Tahu Rutum, team stellare tenta la parete ovest

Siebe Vanhee, Sean Villanueva O’Driscoll, Pete Whittaker e Symon Welfringer partiti per il Karakorum pakistano

Siebe Vanhee, Sean Villanueva O’Driscoll, Pete Whittaker e Symon Welfringer partiti per il Karakorum pakistano: obiettivo il Tahu Rutum (6651 mt) per l’inviolata parete ovest. Cima di oltre i 6600 metri, zona ghiacciaio Biafo, a Sud Est del Kanjut Sar, Karakorum pakistano.

Una sola volta in vetta

La vetta è stata raggiunta una unica volta nel 1977 da una cordata giapponese capitanata da Nobuo Kuwahara per la cresta sud ovest.
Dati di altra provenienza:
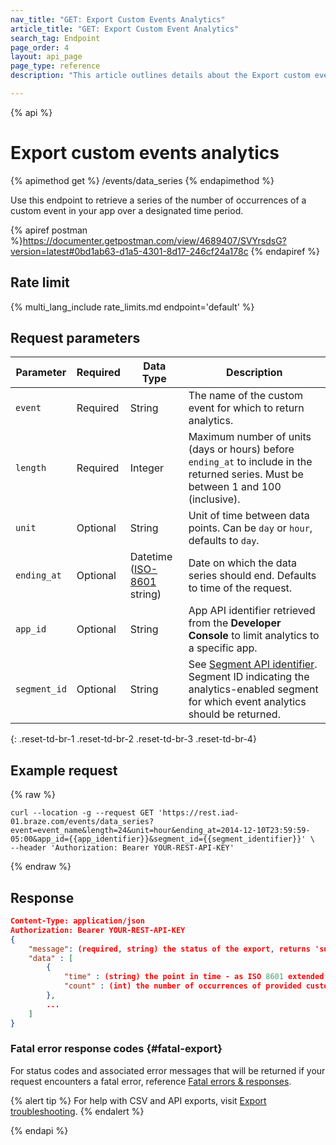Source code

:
 ```yaml
---
nav_title: "GET: Export Custom Events Analytics"
article_title: "GET: Export Custom Event Analytics"
search_tag: Endpoint
page_order: 4
layout: api_page
page_type: reference
description: "This article outlines details about the Export custom events analytics Braze endpoint."

---
```

{% api %}
# Export custom events analytics
{% apimethod get %}
/events/data_series
{% endapimethod %}

Use this endpoint to retrieve a series of the number of occurrences of a custom event in your app over a designated time period.

{% apiref postman %}https://documenter.getpostman.com/view/4689407/SVYrsdsG?version=latest#0bd1ab63-d1a5-4301-8d17-246cf24a178c {% endapiref %}

## Rate limit

{% multi_lang_include rate_limits.md endpoint='default' %}

## Request parameters

| Parameter| Required | Data Type | Description |
| -------- | -------- | --------- | ----------- |
| `event` | Required | String | The name of the custom event for which to return analytics. |
| `length` | Required | Integer | Maximum number of units (days or hours) before `ending_at` to include in the returned series. Must be between 1 and 100 (inclusive). |
| `unit` | Optional | String | Unit of time between data points. Can be `day` or `hour`, defaults to `day`.  |
| `ending_at` | Optional | Datetime <br>([ISO-8601](https://en.wikipedia.org/wiki/ISO_8601) string) | Date on which the data series should end. Defaults to time of the request. |
| `app_id` | Optional | String | App API identifier retrieved from the **Developer Console** to limit analytics to a specific app. |
| `segment_id` | Optional | String | See [Segment API identifier]({{site.baseurl}}/api/identifier_types/). Segment ID indicating the analytics-enabled segment for which event analytics should be returned. |
{: .reset-td-br-1 .reset-td-br-2 .reset-td-br-3  .reset-td-br-4}

## Example request
{% raw %}
```
curl --location -g --request GET 'https://rest.iad-01.braze.com/events/data_series?event=event_name&length=24&unit=hour&ending_at=2014-12-10T23:59:59-05:00&app_id={{app_identifier}}&segment_id={{segment_identifier}}' \
--header 'Authorization: Bearer YOUR-REST-API-KEY'
```
{% endraw %} 

## Response

```json
Content-Type: application/json
Authorization: Bearer YOUR-REST-API-KEY
{
    "message": (required, string) the status of the export, returns 'success' when completed without errors,
    "data" : [
        {
            "time" : (string) the point in time - as ISO 8601 extended when unit is "hour" and as ISO 8601 date when unit is "day",
            "count" : (int) the number of occurrences of provided custom event
        },
        ...
    ]
}
```

### Fatal error response codes {#fatal-export}

For status codes and associated error messages that will be returned if your request encounters a fatal error, reference [Fatal errors & responses]({{site.baseurl}}/api/errors/#fatal-errors).

{% alert tip %}
For help with CSV and API exports, visit [Export troubleshooting]({{site.baseurl}}/user_guide/data_and_analytics/export_braze_data/export_troubleshooting/).
{% endalert %}

{% endapi %}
Speidzione pesante, con numerosi campi e facendo largo uso di corde fisse.
L’obiettivo del team stellare, composto da Vanhee, O’Driscoll, Whittaker e Welfringer, è la la parete ovest. Ovvero la più verticale, mai del tutto scalata.

I tentativi

Nel 2008 lo statunitense Kyle Dempster tentò la salita in solitaria della parete ovest, salì per 1300 metri superando difficoltà fino ad A3 in artificiale e fino a 60° di ghiaccio. Abbandonò il tentativo uscito sulla cresta, ad appena cento metri dalla vetta. Allora raccontò di essersi fermato perché forse preoccupato dalle nuvole grigie o dal vento, o dalla lieve nevicata che gli solleticava il viso. Ma soprattutto, disse, non voleva più salire. Fu unìimpresa epica, la sua, da lì altri cinque giorni di discesa, di cui quattro a diguno. Solo…

Altri hanno tentato. Nel 2013 una cordata coreana guidata da Chang Kwi-yong. Un componente, Sim Kwon-sik, fu colpito da un sasso. I compagni lo portarono al campo 1 e rinunciarono poi alla spedizione.